_Problem details_.
Nothing but the lines from the top of the data to the line holding "## Git Repository" should be printed, word for word and both ends included; leave the pictures out.

Data for review START

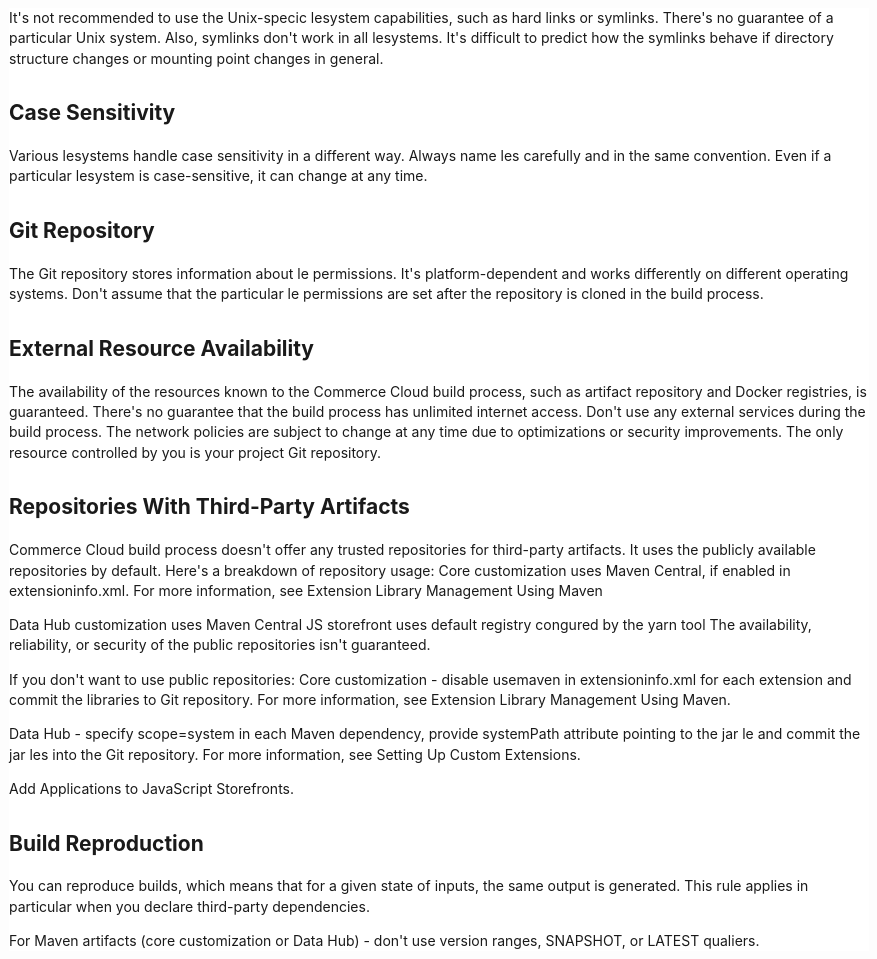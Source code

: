 It's not recommended to use the Unix-specic lesystem capabilities, such as hard links or symlinks. There's no guarantee of a particular Unix system. Also, symlinks don't work in all lesystems. It's difficult to predict how the symlinks behave if directory structure changes or mounting point changes in general.

## Case Sensitivity

Various lesystems handle case sensitivity in a different way. Always name les carefully and in the same convention. Even if a particular lesystem is case-sensitive, it can change at any time.

## Git Repository

The Git repository stores information about le permissions. It's platform-dependent and works differently on different operating systems. Don't assume that the particular le permissions are set after the repository is cloned in the build process.

## External Resource Availability

The availability of the resources known to the Commerce Cloud build process, such as artifact repository and Docker registries, is guaranteed. There's no guarantee that the build process has unlimited internet access. Don't use any external services during the build process. The network policies are subject to change at any time due to optimizations or security improvements. The only resource controlled by you is your project Git repository.

## Repositories With Third-Party Artifacts

Commerce Cloud build process doesn't offer any trusted repositories for third-party artifacts. It uses the publicly available repositories by default. Here's a breakdown of repository usage:
Core customization uses Maven Central, if enabled in extensioninfo.xml. For more information, see Extension Library Management Using Maven

Data Hub customization uses Maven Central JS storefront uses default registry congured by the yarn tool
The availability, reliability, or security of the public repositories isn't guaranteed.

If you don't want to use public repositories:
Core customization - disable usemaven in extensioninfo.xml for each extension and commit the libraries to Git repository. For more information, see Extension Library Management Using Maven.

Data Hub - specify scope=system in each Maven dependency, provide systemPath attribute pointing to the jar le and commit the jar les into the Git repository. For more information, see Setting Up Custom Extensions.

Add Applications to JavaScript Storefronts.

## Build Reproduction

You can reproduce builds, which means that for a given state of inputs, the same output is generated. This rule applies in particular when you declare third-party dependencies.

For Maven artifacts (core customization or Data Hub) - don't use version ranges, SNAPSHOT, or LATEST qualiers.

Data for review END

_Answer section_.
Source code

: It's not recommended to use the Unix-specic lesystem capabilities, such as hard links or symlinks. There's no guarantee of a particular Unix system. Also, symlinks don't work in all lesystems. It's difficult to predict how the symlinks behave if directory structure changes or mounting point changes in general.

## Case Sensitivity

Various lesystems handle case sensitivity in a different way. Always name les carefully and in the same convention. Even if a particular lesystem is case-sensitive, it can change at any time.

## Git Repository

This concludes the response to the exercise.